Domestic Workers Bill of Rights, Minimum Wage Increase, and More, in Store for California Employees Beginning January 2014
In October 2013, Governor Brown signed several significant bills that increase and protect the earnings of low-wage and immigrant workers. After years of stagnation and prior unsuccessful attempts, the state minimum wage will finally see an increase after the approval of AB 10 (Asm. Alejo). The new law raises the $8 an hour minimum wage to $9 an hour, effective July 1, 2014, and from $9 an hour to $10 an hour, effective Jan. 1, 2016.
Domestic workers will also see an increase in wages after scoring a historic victory with AB 241 (Asm. Ammiano), known as the “Domestic Workers Bill of Rights.” This law mandates overtime compensation for domestic workers in California who work over 9 hours in a day and over 45 hours in a week.

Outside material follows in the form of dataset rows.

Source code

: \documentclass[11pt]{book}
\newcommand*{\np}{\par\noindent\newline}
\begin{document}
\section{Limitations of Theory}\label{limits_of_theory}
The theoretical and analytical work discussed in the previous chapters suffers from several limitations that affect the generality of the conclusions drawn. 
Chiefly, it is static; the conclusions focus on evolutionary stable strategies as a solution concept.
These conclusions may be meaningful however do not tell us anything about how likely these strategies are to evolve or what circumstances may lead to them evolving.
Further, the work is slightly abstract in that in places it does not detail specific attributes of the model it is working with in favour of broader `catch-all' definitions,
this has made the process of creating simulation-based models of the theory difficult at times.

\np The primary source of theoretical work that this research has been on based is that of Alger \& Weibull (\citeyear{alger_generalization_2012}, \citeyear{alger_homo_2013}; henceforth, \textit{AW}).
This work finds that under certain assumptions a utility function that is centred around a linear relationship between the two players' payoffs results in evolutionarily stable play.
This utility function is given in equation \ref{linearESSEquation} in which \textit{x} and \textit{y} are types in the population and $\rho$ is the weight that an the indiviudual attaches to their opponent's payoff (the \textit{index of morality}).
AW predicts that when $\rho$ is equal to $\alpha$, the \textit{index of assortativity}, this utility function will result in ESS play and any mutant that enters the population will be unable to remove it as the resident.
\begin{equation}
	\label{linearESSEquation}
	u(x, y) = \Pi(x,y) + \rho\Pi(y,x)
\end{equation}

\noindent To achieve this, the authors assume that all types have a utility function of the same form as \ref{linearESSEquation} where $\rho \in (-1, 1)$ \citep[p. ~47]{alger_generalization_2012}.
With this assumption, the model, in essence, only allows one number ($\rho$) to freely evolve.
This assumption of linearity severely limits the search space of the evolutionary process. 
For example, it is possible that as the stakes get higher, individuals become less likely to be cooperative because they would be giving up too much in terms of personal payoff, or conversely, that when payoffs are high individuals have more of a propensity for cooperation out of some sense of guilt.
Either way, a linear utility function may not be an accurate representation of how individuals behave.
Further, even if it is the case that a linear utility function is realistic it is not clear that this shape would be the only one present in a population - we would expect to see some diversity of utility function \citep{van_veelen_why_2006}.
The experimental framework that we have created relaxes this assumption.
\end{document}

Bills to protect wages were also a highlight of this year’s legislative session. SB 496 (Sen. Monning), signed by the Governor this year, makes it easier for workers to pursue a claim for unpaid wages by eliminating the threat of potentially ruinous liability if they ultimately do not succeed on their claim.
Car wash workers gained much-needed protections when Governor Brown eliminated the sunset date on one of the most effective tools for combating wage theft in the car wash industry. AB 1387 (Asm. Hernandez) now permanently requires car washes to register and obtain a bond to fund an account for car wash workers who cannot collect their wages.
The Fair Paycheck Act, which would have helped all workers collect their unpaid wages, unfortunately suffered a defeat this year due to heavy lobbying by special interest groups in big business and banking. This bill would have authorized an employee to record and enforce a wage lien upon an employer’s property. Though unsuccessful, the Fair Paycheck campaign, led by a broad coalition of low wage worker advocates, will continue to fight and will make another legislative attempt next year.
AB 263 (Asm. Hernandez) and SB 666 (Sen. Steinberg) constitute a huge victory for low wage and immigrant workers. These bills protect and promote the rights of immigrant workers who suffer from pervasive abuse in the workplace. The bills help workers assert their rights by clarifying that retaliation protected under Labor Code 98.6 broadly includes any adverse actions (including threats of deportation). Additionally, these bills clarify that workers do not have to go through the cumbersome process of filing administrative complaints unless the Labor Code expressly requires it. Another immigrant workers’ rights bill signed this year, AB 524 (Asm. Mullin), makes it a crime for employers or their attorneys to use threats of deportation to exploit immigrant workers.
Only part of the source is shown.